Focus on virtue. There is a very close relationship between Human Flourishing and virtue, an idea much studied by philosophers since the time of Aristotle, and more recently updated by Alasdair Macintyre and the great American philosopher Martha Nussbaum. “Human flourishing has a psychological dimension, an ethical dimension, a community dimension and, last but not least, an environmental or sustainability dimension,” explains Enrique Tamés, Director of Human Flourishing projects at Tecnológico de Monterrey, one of the leading thinkers in the field. This means that people do not achieve virtue by acting alone. Rather they need to focus on communal aspects. It is this sense of belonging to the group, to the community, that will give them the sense of satisfaction they seek. Seneca also offers some keys to flourishing in one of his writings: “There are thinkers who judge that we should ask the liberal arts what makes a good person(…) Do the liberal arts offer us any advantage? Many for other purposes, but none for virtue. So then, why should we educate our children in the liberal arts? Because these arts do not confer virtue, but they do prepare the mind to accept virtue,” as quoted in Nueva Revista. Following along these lines, Human Flourishing mixes disciplines that need to dialogue with one other, such as mathematics and psychology. This is to say, a union of the sciences and liberal arts.
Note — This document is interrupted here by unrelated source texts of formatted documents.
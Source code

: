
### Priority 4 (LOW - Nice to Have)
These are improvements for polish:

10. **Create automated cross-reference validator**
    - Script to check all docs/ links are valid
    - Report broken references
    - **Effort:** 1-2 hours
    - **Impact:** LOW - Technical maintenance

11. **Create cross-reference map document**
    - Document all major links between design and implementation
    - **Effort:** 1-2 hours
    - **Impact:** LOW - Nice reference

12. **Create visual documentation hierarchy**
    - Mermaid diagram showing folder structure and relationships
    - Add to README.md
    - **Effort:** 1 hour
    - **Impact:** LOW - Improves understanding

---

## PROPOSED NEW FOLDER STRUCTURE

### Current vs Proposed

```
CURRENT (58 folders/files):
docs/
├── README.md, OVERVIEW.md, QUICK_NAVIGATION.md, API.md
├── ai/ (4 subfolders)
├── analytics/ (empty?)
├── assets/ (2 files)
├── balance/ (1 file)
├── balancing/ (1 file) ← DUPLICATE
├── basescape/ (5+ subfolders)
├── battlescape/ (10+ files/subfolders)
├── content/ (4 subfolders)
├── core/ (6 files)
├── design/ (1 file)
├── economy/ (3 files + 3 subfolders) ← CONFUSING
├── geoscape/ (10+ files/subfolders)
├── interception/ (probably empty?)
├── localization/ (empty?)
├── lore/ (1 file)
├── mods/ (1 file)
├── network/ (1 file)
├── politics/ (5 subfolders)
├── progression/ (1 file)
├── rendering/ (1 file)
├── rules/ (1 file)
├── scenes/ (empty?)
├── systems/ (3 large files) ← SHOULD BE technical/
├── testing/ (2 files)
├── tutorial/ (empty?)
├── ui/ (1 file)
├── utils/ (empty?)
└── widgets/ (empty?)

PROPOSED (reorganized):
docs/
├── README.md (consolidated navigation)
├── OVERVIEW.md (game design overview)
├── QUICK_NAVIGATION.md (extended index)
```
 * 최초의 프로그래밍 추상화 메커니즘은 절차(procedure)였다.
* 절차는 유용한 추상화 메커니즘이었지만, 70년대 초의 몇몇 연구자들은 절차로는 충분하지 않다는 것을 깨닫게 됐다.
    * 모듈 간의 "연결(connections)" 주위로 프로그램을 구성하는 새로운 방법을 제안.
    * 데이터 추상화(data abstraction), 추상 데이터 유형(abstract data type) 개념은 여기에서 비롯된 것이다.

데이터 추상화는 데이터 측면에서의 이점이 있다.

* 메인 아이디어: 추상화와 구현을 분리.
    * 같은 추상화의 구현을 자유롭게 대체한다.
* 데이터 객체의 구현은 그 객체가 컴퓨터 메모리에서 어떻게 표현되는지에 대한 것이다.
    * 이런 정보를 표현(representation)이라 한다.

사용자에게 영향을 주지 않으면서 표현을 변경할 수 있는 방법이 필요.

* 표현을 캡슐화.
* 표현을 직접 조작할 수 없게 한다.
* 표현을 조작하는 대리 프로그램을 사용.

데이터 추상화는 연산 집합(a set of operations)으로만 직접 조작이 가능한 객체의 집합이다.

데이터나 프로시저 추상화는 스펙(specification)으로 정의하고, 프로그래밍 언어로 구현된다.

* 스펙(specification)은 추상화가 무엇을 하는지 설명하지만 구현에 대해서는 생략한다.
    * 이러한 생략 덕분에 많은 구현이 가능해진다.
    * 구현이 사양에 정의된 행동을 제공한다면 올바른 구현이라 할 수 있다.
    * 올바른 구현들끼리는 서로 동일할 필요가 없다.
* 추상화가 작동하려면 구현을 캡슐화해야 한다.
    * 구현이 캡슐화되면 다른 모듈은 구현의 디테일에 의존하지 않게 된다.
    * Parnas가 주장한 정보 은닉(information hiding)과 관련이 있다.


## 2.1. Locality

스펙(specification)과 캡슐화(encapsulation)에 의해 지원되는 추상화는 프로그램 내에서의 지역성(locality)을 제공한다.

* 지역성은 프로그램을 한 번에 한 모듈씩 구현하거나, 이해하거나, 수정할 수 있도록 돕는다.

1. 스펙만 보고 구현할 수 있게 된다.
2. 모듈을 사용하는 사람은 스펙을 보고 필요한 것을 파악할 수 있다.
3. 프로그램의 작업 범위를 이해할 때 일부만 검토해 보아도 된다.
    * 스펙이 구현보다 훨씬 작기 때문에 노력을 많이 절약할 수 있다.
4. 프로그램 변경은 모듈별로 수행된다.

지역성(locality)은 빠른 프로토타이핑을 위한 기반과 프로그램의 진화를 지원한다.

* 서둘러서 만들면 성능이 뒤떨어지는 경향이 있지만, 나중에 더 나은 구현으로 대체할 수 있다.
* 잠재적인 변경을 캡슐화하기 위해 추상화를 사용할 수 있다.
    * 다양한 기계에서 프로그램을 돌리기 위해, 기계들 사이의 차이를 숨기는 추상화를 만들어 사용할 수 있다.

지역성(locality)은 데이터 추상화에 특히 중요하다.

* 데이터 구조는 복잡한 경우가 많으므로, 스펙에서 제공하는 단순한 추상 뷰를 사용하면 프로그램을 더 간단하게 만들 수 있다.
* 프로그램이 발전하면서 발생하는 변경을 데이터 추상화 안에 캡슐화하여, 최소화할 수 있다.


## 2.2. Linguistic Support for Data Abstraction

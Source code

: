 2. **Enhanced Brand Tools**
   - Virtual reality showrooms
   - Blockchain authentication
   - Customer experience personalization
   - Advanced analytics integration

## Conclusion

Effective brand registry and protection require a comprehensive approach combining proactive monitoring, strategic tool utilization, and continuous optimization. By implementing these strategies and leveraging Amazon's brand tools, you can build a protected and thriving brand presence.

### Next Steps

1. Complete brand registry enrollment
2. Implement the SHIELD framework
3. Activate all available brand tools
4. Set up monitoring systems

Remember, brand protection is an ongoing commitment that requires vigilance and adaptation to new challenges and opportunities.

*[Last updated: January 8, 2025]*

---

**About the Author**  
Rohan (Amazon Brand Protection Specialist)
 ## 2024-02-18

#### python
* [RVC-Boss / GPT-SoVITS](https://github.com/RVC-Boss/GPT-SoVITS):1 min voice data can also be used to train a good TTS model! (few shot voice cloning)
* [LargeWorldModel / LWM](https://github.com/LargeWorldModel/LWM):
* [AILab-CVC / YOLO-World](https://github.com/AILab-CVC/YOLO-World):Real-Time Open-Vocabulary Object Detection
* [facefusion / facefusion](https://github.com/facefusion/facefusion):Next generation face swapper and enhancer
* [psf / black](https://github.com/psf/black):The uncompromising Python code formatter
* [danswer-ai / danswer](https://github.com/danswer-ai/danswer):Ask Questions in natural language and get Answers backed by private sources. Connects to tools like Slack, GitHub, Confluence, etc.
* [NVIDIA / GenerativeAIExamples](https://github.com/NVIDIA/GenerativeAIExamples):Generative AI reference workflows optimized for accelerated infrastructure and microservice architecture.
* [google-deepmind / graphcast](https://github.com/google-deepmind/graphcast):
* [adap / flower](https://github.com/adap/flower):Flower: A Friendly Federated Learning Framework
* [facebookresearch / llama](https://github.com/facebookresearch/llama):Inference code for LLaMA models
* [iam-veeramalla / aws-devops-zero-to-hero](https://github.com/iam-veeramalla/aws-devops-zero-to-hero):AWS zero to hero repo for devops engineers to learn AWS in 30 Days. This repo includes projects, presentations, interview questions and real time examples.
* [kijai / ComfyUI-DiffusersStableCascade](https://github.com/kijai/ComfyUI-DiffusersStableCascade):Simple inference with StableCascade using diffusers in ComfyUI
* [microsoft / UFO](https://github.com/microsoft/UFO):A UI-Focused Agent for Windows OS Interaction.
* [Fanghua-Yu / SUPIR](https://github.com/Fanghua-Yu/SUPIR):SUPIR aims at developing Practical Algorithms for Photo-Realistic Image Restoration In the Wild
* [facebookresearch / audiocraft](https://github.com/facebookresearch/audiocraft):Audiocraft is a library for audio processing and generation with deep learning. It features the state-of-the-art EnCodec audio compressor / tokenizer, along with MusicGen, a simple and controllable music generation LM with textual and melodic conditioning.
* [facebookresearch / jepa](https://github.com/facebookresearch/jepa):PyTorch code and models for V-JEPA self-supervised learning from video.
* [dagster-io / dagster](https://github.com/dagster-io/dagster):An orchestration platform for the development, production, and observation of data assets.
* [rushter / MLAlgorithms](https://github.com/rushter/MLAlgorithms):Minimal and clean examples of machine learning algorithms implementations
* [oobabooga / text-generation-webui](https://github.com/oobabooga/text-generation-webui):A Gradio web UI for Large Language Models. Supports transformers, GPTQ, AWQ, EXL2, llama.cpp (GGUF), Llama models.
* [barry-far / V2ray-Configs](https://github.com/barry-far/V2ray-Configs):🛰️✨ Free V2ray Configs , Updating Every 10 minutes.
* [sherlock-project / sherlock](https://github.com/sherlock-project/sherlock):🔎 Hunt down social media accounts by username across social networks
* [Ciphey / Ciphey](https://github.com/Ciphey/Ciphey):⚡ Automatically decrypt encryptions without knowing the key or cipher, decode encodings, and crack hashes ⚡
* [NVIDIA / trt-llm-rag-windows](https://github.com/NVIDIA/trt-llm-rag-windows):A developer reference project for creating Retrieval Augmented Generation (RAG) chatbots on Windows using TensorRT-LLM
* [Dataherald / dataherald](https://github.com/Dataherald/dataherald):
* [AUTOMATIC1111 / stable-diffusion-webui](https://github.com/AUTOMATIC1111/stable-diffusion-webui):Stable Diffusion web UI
Is happiness fraud or quackery? For the experts who teach these subjects, or who have created related departments at these prestigious universities, it is necessary to completely distinguish “happycracy” or the “dictatorship of happiness” from Human Flourishing. What this discipline is about goes far beyond happiness, as it is a way to empower students to become leaders whose motivation transcends issues of power, personal ego or money. One of the focuses is on the meaning derived from helping the community, while striving to be change agents. That is also a reason why this type of program has been so well received by the corporate world. According to Forbes, Indian professor Raj Sisodia champions companies where care and empathy are paramount. The magazine claims that such companies have been shown to be “more profitable, grow faster, have more loyal customers, more engaged employees and do not spend as much money on advertising.” Companies like Apple, Google, Nike or Ebay have already implemented them.